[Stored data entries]

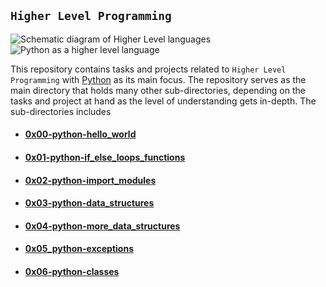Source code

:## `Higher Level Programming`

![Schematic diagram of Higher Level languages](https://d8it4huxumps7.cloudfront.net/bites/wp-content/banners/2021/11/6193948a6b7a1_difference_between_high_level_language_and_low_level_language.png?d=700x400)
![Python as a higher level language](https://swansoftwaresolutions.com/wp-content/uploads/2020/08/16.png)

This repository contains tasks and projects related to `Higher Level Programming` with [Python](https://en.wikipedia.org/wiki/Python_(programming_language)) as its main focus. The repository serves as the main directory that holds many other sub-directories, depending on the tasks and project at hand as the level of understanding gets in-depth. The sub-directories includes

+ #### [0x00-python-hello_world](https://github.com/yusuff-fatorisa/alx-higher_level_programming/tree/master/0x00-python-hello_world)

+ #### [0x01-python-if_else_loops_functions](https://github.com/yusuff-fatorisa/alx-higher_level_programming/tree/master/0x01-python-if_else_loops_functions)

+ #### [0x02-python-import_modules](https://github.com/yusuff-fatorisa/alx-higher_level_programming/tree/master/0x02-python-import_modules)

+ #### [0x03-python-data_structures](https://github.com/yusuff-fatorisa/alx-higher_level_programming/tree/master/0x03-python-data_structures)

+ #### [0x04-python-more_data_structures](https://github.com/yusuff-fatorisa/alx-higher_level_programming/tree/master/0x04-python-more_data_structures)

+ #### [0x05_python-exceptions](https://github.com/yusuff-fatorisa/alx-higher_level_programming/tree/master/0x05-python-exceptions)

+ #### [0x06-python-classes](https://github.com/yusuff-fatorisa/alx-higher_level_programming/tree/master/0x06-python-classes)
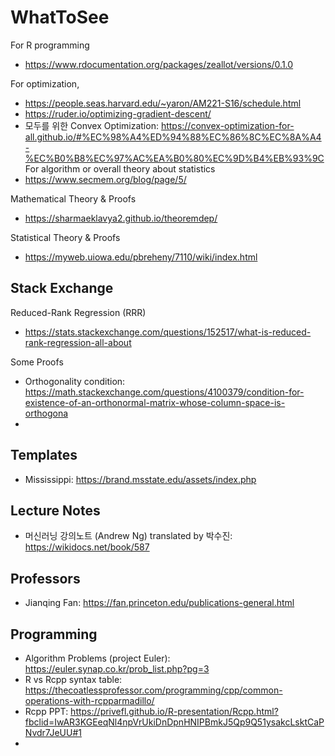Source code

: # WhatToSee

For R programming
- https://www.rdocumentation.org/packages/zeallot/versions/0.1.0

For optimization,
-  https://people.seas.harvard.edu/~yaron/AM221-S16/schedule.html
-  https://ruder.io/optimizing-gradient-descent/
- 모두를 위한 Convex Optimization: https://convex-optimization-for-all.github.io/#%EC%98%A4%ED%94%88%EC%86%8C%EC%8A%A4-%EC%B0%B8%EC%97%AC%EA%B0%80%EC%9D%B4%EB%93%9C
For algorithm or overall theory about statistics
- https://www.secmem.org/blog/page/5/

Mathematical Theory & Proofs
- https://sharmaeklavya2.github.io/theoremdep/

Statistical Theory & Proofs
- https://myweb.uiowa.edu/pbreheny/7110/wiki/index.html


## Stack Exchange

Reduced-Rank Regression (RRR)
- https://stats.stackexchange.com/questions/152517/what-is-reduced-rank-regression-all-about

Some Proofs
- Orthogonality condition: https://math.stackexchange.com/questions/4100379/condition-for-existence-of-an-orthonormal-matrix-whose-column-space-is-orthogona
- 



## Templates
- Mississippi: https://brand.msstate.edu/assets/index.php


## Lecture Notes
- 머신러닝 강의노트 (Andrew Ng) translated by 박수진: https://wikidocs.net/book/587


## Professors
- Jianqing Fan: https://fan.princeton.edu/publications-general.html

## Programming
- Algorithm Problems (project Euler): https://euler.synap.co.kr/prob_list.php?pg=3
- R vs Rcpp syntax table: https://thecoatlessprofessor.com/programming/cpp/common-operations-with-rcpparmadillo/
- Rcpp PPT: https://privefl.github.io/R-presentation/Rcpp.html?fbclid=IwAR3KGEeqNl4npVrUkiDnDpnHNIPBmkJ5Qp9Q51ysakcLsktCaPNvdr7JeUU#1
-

---

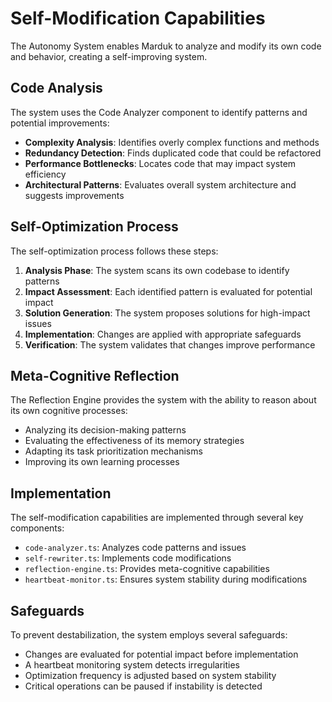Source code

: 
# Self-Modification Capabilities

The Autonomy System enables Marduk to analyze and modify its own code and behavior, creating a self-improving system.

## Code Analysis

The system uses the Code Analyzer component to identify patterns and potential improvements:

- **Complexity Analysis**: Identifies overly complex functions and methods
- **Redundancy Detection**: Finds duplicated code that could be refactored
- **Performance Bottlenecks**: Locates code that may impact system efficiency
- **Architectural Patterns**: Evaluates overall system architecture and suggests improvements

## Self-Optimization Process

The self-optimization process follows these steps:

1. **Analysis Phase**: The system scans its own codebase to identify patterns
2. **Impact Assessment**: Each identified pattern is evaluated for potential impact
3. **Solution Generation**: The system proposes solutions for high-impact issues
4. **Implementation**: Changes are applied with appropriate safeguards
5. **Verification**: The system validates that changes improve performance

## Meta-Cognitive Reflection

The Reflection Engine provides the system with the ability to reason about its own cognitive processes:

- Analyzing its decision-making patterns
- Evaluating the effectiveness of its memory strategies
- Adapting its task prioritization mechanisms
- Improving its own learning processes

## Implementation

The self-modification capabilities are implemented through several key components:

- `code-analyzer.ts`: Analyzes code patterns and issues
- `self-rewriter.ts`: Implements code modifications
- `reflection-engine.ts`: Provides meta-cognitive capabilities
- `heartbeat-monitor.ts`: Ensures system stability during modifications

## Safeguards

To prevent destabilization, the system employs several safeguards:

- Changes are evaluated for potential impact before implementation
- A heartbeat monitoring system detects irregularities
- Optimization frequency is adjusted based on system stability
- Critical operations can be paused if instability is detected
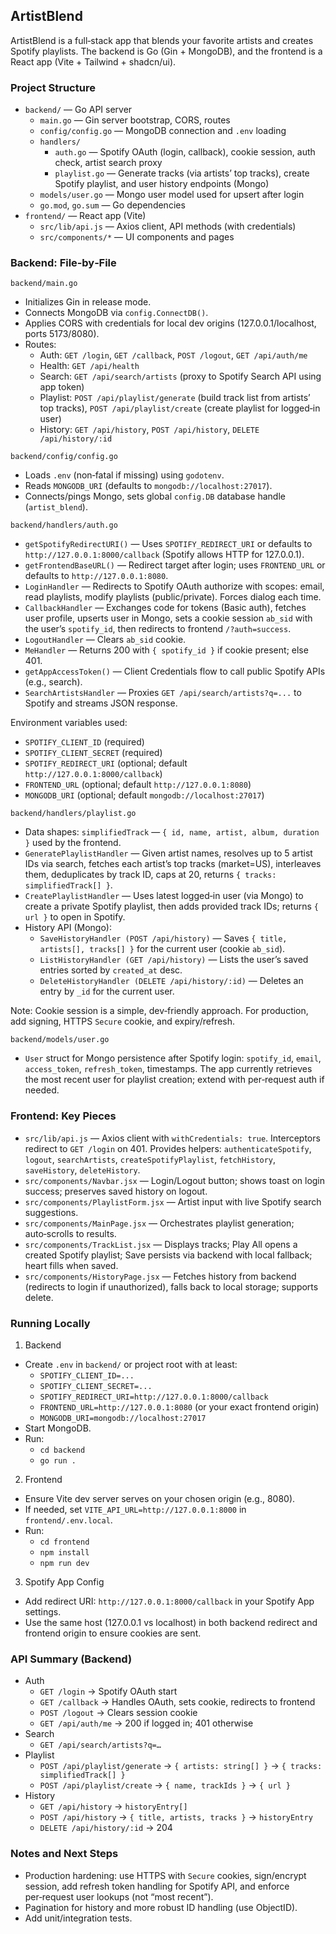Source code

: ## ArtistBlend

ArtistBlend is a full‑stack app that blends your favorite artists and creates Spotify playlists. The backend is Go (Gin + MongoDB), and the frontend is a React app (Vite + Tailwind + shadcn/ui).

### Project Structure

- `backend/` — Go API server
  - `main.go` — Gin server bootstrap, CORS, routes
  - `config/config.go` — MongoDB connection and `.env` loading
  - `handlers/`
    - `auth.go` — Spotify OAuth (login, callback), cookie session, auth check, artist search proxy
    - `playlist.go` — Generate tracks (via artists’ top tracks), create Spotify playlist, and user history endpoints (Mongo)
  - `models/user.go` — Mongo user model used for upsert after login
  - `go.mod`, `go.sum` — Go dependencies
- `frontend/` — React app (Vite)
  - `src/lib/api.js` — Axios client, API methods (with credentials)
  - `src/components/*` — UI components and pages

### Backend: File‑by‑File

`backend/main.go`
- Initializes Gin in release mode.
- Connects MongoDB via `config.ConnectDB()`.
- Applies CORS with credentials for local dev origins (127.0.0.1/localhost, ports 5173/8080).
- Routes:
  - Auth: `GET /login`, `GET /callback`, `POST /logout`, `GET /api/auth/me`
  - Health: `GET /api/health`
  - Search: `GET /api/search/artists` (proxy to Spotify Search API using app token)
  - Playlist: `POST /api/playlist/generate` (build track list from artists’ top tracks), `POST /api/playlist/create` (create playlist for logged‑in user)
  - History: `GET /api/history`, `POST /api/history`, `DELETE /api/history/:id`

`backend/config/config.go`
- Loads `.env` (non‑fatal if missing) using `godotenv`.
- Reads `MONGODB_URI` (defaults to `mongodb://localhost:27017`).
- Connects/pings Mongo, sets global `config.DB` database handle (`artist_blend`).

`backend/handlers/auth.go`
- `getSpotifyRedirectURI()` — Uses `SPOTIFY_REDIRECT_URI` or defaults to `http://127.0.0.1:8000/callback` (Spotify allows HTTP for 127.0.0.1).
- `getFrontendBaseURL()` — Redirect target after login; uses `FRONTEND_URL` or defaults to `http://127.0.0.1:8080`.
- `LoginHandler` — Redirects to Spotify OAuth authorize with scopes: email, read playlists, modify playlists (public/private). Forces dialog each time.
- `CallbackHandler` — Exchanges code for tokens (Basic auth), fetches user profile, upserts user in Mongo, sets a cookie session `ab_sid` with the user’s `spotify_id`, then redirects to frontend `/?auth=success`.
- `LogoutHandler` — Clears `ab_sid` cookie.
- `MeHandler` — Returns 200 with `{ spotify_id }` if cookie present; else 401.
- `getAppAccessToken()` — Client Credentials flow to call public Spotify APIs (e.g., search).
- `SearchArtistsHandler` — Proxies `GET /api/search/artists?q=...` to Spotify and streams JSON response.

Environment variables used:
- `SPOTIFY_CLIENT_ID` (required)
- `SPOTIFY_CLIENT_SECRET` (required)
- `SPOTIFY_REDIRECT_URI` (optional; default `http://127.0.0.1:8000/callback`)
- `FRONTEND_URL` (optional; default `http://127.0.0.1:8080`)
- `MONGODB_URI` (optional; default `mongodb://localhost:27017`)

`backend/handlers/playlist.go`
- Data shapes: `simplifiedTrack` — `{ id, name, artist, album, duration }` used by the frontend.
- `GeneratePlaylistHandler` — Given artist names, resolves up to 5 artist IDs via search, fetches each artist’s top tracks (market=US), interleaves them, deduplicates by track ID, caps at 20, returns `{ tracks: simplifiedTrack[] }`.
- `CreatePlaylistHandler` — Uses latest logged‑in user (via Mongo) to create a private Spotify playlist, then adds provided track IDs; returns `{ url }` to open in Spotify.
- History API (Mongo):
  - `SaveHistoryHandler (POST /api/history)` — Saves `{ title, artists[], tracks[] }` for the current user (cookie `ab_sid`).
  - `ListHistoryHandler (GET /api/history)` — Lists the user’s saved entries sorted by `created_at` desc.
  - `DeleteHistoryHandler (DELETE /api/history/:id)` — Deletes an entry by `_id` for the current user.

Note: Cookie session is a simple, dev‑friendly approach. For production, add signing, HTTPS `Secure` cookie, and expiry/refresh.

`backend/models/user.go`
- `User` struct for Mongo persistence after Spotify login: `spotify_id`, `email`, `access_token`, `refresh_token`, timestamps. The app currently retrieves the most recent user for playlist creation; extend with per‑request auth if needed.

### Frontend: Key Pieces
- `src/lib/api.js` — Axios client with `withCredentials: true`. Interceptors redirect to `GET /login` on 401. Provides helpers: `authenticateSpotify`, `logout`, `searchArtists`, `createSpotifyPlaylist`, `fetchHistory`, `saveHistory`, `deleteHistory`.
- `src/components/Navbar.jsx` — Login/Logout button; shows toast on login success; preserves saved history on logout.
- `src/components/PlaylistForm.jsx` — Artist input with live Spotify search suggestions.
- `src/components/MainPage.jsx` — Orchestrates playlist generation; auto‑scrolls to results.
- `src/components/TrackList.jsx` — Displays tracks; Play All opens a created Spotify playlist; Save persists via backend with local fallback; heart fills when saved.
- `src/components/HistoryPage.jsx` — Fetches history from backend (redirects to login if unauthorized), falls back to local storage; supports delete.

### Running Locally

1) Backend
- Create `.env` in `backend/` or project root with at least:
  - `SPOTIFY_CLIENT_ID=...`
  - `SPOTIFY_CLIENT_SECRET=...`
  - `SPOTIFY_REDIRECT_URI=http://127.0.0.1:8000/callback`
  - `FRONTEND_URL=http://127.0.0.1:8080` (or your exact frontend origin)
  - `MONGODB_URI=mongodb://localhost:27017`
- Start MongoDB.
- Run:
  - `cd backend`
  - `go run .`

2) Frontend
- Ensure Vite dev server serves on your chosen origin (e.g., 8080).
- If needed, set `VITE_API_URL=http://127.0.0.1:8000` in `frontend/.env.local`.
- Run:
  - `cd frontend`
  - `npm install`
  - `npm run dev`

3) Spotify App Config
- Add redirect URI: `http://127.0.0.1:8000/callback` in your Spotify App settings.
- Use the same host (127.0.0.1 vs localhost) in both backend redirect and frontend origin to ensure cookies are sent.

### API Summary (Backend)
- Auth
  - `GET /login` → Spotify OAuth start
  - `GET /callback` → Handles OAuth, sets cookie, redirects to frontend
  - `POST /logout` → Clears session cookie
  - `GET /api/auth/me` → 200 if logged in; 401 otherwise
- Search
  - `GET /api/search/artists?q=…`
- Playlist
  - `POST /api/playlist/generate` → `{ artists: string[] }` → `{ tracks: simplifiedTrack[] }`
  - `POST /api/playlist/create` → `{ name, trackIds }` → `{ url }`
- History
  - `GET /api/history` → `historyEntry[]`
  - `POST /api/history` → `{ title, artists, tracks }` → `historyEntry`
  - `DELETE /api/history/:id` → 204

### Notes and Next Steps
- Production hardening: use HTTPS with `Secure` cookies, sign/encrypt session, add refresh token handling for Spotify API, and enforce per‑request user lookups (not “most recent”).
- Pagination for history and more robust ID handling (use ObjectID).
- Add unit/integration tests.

* **DIRECTIONS**
Nothing should appear in the answer except the lines above from the line with "exact frontend origin)" through the line with "- Add unit/integration tests.", both included, written out exactly.

* **RESPONSE BELOW**
  - `FRONTEND_URL=http://127.0.0.1:8080` (or your exact frontend origin)
  - `MONGODB_URI=mongodb://localhost:27017`
- Start MongoDB.
- Run:
  - `cd backend`
  - `go run .`

2) Frontend
- Ensure Vite dev server serves on your chosen origin (e.g., 8080).
- If needed, set `VITE_API_URL=http://127.0.0.1:8000` in `frontend/.env.local`.
- Run:
  - `cd frontend`
  - `npm install`
  - `npm run dev`

3) Spotify App Config
- Add redirect URI: `http://127.0.0.1:8000/callback` in your Spotify App settings.
- Use the same host (127.0.0.1 vs localhost) in both backend redirect and frontend origin to ensure cookies are sent.

### API Summary (Backend)
- Auth
  - `GET /login` → Spotify OAuth start
  - `GET /callback` → Handles OAuth, sets cookie, redirects to frontend
  - `POST /logout` → Clears session cookie
  - `GET /api/auth/me` → 200 if logged in; 401 otherwise
- Search
  - `GET /api/search/artists?q=…`
- Playlist
  - `POST /api/playlist/generate` → `{ artists: string[] }` → `{ tracks: simplifiedTrack[] }`
  - `POST /api/playlist/create` → `{ name, trackIds }` → `{ url }`
- History
  - `GET /api/history` → `historyEntry[]`
  - `POST /api/history` → `{ title, artists, tracks }` → `historyEntry`
  - `DELETE /api/history/:id` → 204

### Notes and Next Steps
- Production hardening: use HTTPS with `Secure` cookies, sign/encrypt session, add refresh token handling for Spotify API, and enforce per‑request user lookups (not “most recent”).
- Pagination for history and more robust ID handling (use ObjectID).
- Add unit/integration tests.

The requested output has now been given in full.